• [Exercise objective]: Could you reproduce the lines below from the one with "- [Project Structure](./docs/architecture/project-structure.md)" through the one with "- State management"? Keep both ends and add nothing.

___ Data supplied ___

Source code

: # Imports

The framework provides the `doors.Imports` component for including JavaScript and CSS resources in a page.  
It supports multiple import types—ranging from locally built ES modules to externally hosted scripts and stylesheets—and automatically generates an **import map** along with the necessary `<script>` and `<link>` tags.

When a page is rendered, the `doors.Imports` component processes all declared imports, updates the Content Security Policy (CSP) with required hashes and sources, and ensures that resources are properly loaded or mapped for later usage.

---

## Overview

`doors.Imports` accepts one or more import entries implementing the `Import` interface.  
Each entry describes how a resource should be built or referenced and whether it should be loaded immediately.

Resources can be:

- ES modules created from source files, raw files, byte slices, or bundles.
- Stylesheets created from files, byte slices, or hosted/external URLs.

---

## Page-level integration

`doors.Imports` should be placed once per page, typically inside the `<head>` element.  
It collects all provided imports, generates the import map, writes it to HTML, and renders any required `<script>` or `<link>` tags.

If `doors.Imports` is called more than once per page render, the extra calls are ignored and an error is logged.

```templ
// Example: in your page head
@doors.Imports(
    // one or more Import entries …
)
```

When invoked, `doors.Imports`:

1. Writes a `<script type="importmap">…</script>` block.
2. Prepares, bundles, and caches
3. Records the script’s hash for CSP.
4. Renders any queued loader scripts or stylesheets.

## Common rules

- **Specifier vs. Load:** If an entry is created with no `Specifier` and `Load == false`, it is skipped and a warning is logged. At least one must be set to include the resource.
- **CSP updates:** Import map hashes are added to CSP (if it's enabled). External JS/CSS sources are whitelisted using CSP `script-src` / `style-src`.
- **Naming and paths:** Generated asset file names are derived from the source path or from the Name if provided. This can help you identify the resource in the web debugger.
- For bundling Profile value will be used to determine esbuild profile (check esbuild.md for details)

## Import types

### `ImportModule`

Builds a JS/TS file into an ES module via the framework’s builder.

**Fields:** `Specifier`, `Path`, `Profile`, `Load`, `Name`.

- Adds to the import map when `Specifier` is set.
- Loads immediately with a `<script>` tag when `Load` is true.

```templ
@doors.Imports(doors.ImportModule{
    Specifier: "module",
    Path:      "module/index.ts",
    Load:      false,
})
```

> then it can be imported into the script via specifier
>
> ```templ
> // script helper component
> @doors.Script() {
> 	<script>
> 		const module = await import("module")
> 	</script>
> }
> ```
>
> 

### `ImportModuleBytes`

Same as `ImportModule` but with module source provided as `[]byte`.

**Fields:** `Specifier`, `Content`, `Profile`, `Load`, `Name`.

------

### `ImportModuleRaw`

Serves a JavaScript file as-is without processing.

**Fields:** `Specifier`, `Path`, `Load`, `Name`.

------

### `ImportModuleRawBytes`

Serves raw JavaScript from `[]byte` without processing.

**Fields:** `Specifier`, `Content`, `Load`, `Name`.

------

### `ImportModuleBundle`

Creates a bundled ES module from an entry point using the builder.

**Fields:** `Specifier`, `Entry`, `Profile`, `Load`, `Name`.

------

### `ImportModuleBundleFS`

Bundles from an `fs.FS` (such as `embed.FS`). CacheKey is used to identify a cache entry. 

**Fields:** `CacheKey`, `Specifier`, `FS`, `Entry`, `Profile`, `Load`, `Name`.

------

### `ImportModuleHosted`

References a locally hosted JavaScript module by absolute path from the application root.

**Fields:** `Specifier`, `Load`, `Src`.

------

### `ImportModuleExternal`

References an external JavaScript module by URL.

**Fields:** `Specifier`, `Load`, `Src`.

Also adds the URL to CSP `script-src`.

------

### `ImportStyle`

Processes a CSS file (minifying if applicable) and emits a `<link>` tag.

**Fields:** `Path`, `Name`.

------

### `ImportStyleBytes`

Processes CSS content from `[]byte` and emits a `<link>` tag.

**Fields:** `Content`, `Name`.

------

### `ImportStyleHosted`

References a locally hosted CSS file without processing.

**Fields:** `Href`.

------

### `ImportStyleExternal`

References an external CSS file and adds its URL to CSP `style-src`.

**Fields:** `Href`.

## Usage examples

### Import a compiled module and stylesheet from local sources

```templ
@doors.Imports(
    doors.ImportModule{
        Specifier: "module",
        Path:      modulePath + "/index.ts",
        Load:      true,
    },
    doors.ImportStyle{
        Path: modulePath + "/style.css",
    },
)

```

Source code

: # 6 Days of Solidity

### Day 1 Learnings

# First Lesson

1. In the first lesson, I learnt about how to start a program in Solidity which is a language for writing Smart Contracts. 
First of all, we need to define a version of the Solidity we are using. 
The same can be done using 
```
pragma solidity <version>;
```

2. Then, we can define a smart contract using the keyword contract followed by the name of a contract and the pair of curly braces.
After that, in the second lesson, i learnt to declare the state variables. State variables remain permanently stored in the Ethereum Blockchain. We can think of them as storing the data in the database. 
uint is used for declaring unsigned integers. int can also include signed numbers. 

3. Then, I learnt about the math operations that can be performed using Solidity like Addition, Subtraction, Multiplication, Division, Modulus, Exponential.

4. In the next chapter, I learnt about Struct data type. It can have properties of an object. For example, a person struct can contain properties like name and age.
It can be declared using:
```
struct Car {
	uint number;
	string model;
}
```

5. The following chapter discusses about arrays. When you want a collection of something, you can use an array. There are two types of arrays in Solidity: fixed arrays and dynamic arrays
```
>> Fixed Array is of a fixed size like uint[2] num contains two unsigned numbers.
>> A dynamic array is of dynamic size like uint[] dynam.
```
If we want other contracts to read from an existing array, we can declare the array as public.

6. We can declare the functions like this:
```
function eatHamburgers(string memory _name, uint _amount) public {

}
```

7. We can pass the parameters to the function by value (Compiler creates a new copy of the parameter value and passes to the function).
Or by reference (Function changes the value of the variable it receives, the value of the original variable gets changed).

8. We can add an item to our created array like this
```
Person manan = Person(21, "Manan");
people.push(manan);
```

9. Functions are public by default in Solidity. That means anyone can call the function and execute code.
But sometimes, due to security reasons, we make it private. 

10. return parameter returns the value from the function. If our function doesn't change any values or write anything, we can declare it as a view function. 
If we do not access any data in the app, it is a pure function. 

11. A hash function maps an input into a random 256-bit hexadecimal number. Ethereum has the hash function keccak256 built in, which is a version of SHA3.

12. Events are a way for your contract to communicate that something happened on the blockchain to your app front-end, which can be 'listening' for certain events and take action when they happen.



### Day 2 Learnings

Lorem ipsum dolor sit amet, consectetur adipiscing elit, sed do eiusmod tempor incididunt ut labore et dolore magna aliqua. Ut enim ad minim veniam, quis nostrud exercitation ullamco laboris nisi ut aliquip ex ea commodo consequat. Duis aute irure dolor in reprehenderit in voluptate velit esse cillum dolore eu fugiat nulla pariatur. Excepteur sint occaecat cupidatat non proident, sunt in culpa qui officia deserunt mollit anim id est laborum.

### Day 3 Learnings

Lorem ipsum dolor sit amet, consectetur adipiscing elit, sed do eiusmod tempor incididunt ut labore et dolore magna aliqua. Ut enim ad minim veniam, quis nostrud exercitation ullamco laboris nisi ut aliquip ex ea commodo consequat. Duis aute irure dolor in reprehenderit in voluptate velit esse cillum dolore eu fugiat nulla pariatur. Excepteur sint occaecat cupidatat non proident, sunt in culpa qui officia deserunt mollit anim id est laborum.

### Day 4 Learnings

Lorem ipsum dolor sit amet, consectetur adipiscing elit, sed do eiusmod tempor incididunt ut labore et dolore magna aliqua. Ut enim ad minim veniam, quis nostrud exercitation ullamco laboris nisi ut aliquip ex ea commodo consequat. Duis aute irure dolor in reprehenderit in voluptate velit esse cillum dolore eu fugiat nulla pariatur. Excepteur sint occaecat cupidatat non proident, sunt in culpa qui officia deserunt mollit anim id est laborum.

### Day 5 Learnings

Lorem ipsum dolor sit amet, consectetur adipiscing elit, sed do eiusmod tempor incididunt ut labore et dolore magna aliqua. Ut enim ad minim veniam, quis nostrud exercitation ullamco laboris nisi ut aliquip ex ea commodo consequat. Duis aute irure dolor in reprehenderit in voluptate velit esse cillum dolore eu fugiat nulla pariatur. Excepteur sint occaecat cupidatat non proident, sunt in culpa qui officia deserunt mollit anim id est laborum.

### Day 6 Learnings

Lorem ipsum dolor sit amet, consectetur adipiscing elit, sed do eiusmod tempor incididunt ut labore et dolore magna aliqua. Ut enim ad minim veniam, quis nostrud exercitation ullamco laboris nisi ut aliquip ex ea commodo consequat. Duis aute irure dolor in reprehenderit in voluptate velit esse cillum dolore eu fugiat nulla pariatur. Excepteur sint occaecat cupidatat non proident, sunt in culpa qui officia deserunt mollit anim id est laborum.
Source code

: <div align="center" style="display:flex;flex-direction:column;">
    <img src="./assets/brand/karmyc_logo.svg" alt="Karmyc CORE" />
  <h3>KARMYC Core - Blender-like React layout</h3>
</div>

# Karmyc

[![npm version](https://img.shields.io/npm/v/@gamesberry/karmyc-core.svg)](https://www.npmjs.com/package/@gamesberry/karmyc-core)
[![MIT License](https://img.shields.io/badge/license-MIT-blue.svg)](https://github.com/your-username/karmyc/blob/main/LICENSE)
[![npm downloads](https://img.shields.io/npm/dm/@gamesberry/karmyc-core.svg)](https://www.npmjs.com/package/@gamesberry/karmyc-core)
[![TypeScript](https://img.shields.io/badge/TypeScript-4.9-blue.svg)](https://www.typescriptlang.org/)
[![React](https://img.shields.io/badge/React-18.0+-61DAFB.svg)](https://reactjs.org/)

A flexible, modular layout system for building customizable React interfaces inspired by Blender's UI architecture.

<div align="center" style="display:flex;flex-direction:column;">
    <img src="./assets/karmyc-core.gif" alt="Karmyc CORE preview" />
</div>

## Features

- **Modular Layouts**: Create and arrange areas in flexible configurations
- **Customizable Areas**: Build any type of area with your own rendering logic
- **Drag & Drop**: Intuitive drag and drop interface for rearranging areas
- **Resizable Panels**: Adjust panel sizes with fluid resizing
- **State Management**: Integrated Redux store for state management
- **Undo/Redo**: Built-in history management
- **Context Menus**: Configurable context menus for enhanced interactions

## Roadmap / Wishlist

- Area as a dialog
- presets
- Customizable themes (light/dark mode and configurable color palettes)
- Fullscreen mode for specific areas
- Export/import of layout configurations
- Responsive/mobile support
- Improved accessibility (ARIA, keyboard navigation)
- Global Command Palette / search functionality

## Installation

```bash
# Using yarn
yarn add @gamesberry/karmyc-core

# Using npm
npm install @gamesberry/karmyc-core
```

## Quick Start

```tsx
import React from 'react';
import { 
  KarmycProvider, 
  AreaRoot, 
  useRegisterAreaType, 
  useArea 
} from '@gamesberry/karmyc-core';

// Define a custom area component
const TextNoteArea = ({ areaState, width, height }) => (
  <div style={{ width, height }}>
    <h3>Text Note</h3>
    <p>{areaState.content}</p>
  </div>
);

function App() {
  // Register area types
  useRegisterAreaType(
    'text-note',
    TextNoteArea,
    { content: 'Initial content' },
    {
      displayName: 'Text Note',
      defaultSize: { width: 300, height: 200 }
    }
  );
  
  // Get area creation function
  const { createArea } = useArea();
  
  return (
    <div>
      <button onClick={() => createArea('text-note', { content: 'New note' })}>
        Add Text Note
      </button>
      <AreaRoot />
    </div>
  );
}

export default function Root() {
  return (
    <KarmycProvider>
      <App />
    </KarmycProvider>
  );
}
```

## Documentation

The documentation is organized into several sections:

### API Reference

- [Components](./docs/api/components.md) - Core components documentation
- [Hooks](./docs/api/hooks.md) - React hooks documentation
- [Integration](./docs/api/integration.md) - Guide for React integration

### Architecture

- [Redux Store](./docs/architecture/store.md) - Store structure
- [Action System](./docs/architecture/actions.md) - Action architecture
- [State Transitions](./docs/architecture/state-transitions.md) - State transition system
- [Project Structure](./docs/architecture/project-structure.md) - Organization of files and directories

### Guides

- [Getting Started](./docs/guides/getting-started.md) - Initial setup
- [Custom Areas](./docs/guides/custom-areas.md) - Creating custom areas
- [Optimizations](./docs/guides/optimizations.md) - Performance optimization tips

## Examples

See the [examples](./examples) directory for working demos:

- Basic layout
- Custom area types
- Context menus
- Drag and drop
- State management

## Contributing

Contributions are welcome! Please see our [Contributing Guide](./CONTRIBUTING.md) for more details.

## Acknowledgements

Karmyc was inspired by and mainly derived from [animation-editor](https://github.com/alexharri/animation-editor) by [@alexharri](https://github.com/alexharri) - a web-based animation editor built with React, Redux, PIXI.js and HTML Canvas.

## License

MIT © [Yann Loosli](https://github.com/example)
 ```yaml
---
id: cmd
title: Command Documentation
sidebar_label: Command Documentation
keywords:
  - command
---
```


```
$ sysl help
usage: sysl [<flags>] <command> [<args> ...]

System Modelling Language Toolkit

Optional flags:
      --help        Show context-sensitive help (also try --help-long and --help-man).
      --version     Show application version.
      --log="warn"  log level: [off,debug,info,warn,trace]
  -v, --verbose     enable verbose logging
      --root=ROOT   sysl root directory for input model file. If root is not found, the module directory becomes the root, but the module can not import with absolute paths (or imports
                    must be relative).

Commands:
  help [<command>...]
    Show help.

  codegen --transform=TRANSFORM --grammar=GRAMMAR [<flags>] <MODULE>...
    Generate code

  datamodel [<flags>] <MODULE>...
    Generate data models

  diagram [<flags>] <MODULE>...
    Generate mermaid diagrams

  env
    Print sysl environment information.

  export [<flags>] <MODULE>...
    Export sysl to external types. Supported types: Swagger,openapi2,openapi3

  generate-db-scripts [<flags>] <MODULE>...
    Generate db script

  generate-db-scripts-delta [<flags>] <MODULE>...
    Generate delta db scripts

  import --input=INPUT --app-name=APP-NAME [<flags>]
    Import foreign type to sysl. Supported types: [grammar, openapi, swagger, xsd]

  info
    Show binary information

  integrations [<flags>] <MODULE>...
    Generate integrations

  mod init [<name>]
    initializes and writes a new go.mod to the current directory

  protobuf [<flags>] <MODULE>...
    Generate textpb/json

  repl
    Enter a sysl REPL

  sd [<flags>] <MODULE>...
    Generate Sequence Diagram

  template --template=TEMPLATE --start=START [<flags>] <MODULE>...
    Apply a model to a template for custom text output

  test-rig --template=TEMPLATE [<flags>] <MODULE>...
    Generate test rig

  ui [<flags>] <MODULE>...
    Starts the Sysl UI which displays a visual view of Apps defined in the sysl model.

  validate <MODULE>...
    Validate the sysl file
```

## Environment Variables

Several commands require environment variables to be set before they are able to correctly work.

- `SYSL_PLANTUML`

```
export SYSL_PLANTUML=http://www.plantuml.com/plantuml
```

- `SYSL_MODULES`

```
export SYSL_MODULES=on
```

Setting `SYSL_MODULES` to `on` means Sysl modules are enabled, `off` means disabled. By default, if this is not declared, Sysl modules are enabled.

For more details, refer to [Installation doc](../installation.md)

___

• [Exercise result]:
- [Project Structure](./docs/architecture/project-structure.md) - Organization of files and directories

### Guides

- [Getting Started](./docs/guides/getting-started.md) - Initial setup
- [Custom Areas](./docs/guides/custom-areas.md) - Creating custom areas
- [Optimizations](./docs/guides/optimizations.md) - Performance optimization tips

## Examples

See the [examples](./examples) directory for working demos:

- Basic layout
- Custom area types
- Context menus
- Drag and drop
- State management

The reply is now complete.